As part of the time series database (TSDB) project, relating to optimizing Elasticsearch for metrics data, we set to improve the latency of aggregations that are frequently used with metrics data. We focused on Kubernetes metrics and achieved improvements of between one to two orders of magnitude in aggregation latency (i.e., running the relevant aggregations takes between 10% to 1% of the time it took prior to 8.9).

Let’s examine the details and the relevant public nightly benchmarks:

We improved the default refresh behavior of Elasticsearch. By default, a refresh only happens if a shard is search active, and a shard goes search-idle after 30 seconds of search activity.

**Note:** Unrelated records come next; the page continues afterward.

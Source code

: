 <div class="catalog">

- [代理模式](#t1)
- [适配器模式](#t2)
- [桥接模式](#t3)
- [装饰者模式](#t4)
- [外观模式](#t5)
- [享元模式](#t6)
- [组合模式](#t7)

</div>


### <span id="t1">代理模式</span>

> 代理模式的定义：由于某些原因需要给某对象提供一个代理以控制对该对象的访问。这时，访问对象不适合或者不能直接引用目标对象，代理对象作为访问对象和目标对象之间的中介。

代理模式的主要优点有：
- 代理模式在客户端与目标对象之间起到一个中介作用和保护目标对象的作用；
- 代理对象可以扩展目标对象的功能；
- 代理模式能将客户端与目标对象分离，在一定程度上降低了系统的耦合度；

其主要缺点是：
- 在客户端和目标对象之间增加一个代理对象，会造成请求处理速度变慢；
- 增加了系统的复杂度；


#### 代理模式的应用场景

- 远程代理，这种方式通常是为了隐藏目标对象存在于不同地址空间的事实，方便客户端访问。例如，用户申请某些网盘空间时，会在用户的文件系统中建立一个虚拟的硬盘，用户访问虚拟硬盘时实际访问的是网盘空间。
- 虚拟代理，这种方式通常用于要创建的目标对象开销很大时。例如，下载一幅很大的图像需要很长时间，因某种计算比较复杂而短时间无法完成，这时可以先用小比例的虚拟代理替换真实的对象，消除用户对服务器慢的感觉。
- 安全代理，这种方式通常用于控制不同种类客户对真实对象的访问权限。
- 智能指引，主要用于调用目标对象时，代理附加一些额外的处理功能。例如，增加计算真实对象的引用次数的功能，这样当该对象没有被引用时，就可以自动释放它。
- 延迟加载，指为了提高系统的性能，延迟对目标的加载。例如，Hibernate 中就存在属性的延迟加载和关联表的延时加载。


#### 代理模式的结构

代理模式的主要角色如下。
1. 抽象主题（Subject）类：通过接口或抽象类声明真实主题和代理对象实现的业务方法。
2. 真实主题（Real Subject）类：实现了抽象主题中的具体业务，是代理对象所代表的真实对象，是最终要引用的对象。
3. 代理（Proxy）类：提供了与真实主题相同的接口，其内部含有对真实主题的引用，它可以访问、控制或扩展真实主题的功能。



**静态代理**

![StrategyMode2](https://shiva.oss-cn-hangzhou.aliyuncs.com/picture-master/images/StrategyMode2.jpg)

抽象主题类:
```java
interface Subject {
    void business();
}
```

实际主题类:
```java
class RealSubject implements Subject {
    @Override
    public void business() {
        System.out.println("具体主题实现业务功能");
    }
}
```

When a shard is search-idle, no scheduled refresh happens, and this favors indexing throughput. However, searching a search-idle shard can increase query time significantly — this is noticeable when loading visualizations in Kibana because after some time of inactivity, dashboards load slowly. We made two changes that reduced latency of searches with aggregations by over 90%, because shards were search-idle.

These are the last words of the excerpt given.